Randomisiert-kontrollierte Studie aus den Niederlanden

Sectio: Spiegelt das Darmmikrobiom den Zeitpunkt der Antibiotikagabe?

  • Der Zeitpunkt der Antibiotikagabe, vor oder nach der Sectio, spielt für das kindliche Mikrobiom keine Rolle. Im Vergleich zur vaginalen Geburt gibt es jedoch deutliche Unterschiede in der Darmbesiedlung.

  • Der Zeitpunkt einer Antibiotikagabe beim Kaiserschnitt wird kontrovers diskutiert: Erfolgt diese vor dem Hautschnitt, gelangt Antibiotika zur Mutter und zum ungeborenen Kind. Befürworter:innen argumentieren, dass ein Kind bei einer möglichen Infektion gleich »mitbehandelt« werde.
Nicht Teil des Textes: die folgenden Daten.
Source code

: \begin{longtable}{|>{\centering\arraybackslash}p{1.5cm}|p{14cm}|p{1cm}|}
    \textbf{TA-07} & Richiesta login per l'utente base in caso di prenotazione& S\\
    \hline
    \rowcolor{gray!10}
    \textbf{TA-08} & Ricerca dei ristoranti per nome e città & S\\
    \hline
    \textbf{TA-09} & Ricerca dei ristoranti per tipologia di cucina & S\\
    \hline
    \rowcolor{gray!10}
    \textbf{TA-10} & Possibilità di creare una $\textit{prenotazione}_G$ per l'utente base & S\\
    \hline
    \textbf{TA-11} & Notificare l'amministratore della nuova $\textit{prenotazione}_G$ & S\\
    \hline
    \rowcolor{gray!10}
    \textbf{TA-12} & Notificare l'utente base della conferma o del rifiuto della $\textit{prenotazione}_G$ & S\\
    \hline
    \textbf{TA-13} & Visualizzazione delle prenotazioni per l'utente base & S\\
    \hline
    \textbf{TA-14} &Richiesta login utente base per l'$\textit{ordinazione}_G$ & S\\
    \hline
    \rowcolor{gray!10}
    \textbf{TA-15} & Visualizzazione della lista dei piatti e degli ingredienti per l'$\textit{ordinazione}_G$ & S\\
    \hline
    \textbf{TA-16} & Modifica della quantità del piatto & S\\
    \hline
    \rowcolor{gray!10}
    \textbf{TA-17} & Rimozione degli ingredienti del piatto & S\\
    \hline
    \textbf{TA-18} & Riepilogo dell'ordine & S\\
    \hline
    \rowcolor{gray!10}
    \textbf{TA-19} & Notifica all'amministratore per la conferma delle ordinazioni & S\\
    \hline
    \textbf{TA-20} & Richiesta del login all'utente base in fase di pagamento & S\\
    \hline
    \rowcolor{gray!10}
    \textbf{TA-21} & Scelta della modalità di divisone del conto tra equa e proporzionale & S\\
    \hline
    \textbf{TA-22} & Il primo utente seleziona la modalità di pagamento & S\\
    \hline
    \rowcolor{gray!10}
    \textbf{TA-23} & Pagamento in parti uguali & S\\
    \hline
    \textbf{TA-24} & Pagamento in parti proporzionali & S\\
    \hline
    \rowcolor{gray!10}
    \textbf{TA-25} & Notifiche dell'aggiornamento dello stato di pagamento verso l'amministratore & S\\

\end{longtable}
Die Gegenargumentation lautet, dass es sich um eine vermeidbare und überflüssige Belastung des Kindes handele.

    Erfolgt die Antibiotikagabe nach dem Abnabeln des Kindes, wirkt die Antibiotika lediglich bei der Mutter und nicht beim Kind. Die kontroverse Diskussion spiegelt sich auch in den Leitlinien wider. In der aktuellen NICE-Guideline wird eine antibiotische Behandlung der Mutter vor dem Hautschnitt empfohlen, wohingegen die Vorgängerversion eine antibiotische Behandlung der Mutter nach dem Abnabeln empfahl.

    Das Ziel einer randomisiert-kontrollierten Studie aus den Niederlanden lag darin, die Auswirkungen einer intraoperativen Antibiotikagabe zu verschiedenen Zeitpunkten auf die mikrobiotische Besiedlung des kindlichen Darms zu untersuchen: Kommt es zu einer unterschiedlichen kindlichen mikrobiellen Darmbesiedlung, je nachdem, ob die Mutter vor oder nach dem Abnabeln mit einem Antibiotikum behandelt wurde?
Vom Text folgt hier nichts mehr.